> **DIRECTIONS**
Each line of the data below containing "tabular" needs to be listed.

'''

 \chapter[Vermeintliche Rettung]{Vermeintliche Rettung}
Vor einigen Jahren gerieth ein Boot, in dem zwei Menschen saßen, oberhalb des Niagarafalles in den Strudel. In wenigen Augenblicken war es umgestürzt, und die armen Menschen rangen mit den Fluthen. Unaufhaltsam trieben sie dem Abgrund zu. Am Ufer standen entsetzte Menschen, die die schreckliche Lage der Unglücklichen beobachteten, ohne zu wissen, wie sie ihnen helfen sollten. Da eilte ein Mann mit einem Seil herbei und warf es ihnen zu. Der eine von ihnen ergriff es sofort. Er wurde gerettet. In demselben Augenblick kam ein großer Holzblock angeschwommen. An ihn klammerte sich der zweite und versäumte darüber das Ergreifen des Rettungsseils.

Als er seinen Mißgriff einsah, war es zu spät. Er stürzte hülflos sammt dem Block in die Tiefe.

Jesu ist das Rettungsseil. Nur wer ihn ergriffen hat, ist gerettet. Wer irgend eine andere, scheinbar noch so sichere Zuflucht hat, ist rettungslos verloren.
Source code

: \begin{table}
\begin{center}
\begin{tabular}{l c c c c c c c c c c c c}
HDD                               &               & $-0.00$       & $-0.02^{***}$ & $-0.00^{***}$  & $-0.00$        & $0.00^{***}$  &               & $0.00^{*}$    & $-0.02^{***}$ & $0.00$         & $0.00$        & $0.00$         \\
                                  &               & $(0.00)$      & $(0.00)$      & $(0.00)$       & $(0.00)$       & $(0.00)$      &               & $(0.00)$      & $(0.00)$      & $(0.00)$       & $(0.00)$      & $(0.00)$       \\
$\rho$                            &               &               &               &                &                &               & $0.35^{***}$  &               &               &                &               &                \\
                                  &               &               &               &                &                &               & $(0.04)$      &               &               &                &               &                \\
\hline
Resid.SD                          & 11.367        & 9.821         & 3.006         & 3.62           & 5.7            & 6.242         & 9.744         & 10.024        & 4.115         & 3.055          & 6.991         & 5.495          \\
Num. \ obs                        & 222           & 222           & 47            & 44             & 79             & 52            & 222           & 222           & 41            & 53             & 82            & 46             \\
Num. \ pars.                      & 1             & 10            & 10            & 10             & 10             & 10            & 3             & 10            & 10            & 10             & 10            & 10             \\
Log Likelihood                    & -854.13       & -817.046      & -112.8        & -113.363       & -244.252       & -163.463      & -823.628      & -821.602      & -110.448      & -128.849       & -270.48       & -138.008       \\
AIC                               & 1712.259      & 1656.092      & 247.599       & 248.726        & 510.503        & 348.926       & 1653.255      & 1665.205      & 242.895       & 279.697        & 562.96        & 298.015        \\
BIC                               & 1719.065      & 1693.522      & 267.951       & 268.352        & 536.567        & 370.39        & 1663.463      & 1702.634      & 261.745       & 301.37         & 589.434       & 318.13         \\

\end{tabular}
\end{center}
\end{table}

'''

> **TASK RESPONSE**
\begin{tabular}{l c c c c c c c c c c c c}
\end{tabular}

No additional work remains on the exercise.